• **REQUIRED ACTION**
Search the data below, and report every line in which "Automatic" occurs.

• **RECORDS FOR PROCESSING**

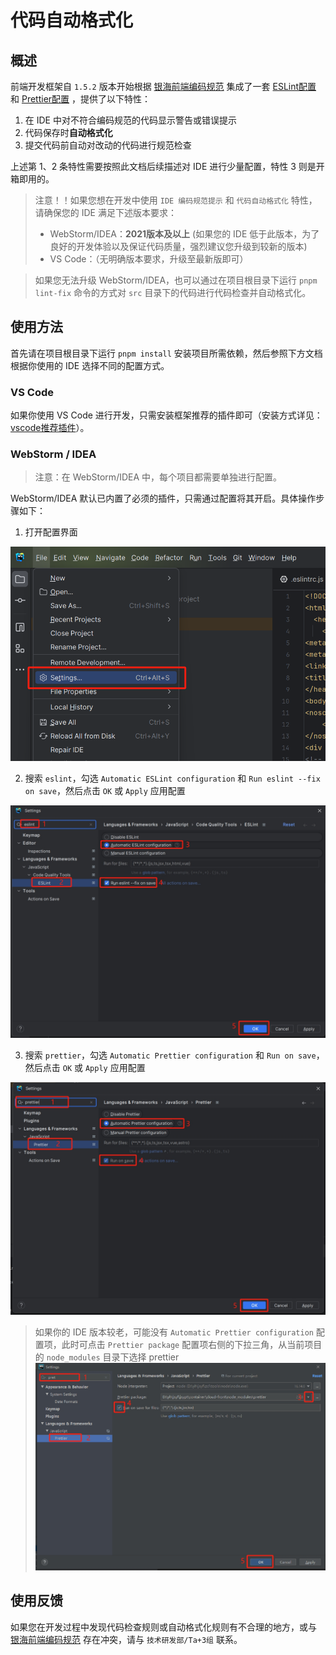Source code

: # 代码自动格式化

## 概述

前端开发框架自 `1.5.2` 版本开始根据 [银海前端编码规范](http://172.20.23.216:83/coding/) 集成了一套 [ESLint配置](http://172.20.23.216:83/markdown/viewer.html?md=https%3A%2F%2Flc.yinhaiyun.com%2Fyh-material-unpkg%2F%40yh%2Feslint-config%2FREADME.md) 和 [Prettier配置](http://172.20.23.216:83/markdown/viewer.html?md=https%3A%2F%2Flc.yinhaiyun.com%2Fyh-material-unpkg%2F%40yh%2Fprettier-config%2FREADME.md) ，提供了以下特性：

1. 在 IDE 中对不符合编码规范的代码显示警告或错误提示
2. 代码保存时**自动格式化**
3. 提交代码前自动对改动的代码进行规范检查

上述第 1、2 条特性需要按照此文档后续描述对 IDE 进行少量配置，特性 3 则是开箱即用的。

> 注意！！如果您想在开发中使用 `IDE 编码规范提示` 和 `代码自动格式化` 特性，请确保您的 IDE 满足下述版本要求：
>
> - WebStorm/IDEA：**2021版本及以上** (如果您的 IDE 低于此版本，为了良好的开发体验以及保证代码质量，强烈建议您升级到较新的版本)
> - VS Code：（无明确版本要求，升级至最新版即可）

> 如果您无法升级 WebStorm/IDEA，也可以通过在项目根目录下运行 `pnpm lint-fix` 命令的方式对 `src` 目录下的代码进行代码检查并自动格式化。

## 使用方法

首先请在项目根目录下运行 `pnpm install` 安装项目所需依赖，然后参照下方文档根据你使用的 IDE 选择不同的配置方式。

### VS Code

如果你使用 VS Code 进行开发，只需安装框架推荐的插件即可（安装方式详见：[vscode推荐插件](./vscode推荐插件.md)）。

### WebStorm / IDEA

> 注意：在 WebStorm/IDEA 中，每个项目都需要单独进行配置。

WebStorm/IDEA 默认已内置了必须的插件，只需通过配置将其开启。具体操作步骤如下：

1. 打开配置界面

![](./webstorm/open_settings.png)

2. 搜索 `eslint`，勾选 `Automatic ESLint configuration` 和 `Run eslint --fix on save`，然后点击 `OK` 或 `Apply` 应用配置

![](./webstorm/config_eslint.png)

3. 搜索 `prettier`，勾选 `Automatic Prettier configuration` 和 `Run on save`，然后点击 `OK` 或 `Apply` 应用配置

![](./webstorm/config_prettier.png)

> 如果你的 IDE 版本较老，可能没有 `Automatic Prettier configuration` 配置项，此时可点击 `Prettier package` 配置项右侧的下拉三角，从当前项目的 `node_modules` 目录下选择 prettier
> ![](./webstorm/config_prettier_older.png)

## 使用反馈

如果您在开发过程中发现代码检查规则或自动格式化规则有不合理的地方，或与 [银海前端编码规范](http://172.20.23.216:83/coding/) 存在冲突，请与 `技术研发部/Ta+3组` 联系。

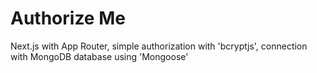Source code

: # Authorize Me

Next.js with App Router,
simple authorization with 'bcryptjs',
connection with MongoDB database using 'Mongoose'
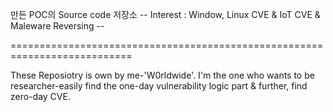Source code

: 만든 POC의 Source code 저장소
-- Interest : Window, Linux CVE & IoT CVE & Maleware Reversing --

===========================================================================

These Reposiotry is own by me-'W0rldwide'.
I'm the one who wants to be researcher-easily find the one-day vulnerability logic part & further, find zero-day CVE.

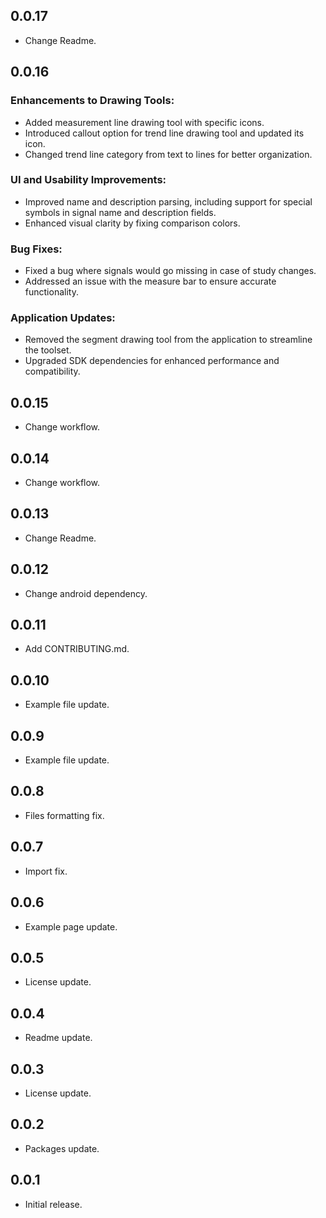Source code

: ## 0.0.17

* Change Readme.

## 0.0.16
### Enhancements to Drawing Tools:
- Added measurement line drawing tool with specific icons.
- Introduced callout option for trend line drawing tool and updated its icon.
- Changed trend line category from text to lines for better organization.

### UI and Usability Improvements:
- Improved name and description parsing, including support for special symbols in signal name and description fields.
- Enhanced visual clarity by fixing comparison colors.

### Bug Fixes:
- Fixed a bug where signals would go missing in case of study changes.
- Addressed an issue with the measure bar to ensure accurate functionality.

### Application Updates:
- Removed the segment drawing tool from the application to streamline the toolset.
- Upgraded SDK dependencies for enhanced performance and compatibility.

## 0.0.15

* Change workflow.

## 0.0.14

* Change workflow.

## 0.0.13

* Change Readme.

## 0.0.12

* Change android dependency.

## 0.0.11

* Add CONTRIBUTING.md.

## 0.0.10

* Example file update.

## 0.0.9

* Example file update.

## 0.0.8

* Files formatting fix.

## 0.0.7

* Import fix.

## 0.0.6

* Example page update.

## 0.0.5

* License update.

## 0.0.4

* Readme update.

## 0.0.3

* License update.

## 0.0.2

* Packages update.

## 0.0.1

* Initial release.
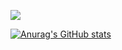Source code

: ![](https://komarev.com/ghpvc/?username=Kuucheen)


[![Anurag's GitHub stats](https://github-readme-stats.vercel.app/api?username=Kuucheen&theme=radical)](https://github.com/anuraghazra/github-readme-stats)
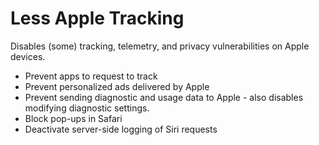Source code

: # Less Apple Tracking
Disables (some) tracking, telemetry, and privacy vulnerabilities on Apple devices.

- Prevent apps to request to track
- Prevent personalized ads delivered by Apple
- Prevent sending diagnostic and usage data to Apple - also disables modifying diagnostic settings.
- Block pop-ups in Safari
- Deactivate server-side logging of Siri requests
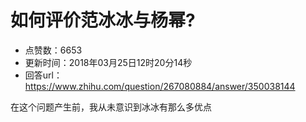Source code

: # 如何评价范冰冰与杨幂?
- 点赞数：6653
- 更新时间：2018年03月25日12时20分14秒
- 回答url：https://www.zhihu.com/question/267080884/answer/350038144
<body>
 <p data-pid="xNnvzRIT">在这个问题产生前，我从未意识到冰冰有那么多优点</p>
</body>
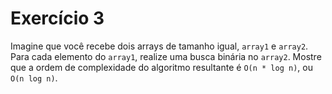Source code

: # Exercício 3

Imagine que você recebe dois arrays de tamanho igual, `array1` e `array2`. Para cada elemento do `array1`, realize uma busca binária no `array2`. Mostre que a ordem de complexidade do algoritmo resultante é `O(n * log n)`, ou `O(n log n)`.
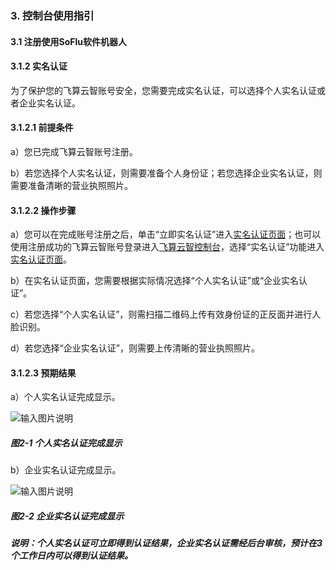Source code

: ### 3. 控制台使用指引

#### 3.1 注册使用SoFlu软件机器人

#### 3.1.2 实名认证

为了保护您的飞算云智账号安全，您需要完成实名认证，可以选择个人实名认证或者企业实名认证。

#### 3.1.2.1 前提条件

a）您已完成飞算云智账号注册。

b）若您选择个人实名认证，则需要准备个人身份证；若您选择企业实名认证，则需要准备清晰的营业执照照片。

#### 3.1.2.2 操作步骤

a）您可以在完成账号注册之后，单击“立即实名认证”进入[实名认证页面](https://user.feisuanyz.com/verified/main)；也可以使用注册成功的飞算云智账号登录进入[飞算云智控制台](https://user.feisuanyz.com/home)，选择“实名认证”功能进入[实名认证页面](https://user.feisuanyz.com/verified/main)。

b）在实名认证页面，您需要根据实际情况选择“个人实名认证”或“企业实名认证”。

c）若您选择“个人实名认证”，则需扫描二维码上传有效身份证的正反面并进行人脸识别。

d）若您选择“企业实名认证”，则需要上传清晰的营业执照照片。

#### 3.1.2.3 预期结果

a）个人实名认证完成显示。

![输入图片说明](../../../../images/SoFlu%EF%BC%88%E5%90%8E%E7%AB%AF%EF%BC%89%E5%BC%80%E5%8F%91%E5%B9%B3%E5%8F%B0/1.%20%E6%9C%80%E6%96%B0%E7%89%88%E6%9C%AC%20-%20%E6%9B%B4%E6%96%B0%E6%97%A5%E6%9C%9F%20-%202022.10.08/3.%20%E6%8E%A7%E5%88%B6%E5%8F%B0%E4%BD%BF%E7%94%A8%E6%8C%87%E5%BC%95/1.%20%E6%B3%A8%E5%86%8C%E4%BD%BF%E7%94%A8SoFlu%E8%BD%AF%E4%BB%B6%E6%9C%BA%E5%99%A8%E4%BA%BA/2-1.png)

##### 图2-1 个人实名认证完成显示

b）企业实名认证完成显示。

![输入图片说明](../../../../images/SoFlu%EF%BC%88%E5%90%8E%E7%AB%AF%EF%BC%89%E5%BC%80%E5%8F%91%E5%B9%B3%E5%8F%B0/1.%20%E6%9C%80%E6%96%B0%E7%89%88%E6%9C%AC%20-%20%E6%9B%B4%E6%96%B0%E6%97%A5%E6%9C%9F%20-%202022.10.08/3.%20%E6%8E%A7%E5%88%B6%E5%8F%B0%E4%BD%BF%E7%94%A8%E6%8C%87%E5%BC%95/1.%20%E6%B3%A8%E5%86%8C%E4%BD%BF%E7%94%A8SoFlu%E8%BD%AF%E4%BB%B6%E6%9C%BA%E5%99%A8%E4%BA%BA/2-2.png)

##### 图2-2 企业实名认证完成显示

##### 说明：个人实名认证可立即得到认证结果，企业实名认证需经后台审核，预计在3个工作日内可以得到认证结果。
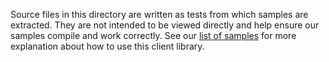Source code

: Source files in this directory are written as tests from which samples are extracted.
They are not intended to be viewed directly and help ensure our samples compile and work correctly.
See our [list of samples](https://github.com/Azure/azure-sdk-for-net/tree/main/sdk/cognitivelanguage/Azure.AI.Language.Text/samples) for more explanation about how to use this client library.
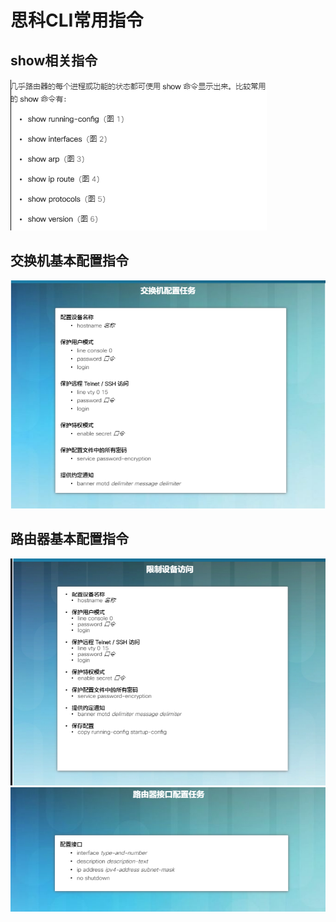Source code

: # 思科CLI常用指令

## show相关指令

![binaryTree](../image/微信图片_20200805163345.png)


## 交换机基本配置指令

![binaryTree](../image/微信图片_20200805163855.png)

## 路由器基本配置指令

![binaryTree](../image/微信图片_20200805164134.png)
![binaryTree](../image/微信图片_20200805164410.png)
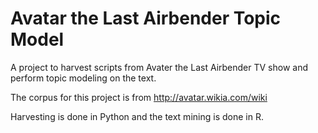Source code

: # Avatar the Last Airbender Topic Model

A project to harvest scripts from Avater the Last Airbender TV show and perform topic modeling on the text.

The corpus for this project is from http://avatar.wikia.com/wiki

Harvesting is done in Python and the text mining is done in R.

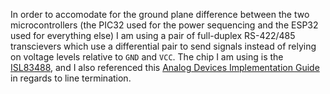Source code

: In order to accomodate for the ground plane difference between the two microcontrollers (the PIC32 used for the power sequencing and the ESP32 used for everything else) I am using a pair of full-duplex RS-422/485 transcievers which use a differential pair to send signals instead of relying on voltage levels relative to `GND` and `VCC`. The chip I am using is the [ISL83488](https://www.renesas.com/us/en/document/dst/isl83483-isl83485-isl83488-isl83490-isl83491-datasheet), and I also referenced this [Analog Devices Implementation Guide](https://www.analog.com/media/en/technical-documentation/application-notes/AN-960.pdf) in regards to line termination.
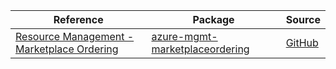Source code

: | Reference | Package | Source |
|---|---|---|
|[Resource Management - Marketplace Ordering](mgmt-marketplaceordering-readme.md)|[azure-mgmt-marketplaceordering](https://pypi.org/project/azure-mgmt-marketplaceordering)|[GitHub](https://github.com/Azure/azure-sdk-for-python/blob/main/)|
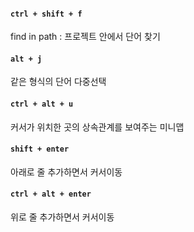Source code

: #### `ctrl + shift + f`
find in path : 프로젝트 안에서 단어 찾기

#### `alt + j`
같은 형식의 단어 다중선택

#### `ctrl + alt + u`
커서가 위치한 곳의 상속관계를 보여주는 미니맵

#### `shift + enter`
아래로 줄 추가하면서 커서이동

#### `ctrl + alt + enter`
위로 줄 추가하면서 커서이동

• **EXERCISE RESULT**
2. 搜索 `eslint`，勾选 `Automatic ESLint configuration` 和 `Run eslint --fix on save`，然后点击 `OK` 或 `Apply` 应用配置
3. 搜索 `prettier`，勾选 `Automatic Prettier configuration` 和 `Run on save`，然后点击 `OK` 或 `Apply` 应用配置
> 如果你的 IDE 版本较老，可能没有 `Automatic Prettier configuration` 配置项，此时可点击 `Prettier package` 配置项右侧的下拉三角，从当前项目的 `node_modules` 目录下选择 prettier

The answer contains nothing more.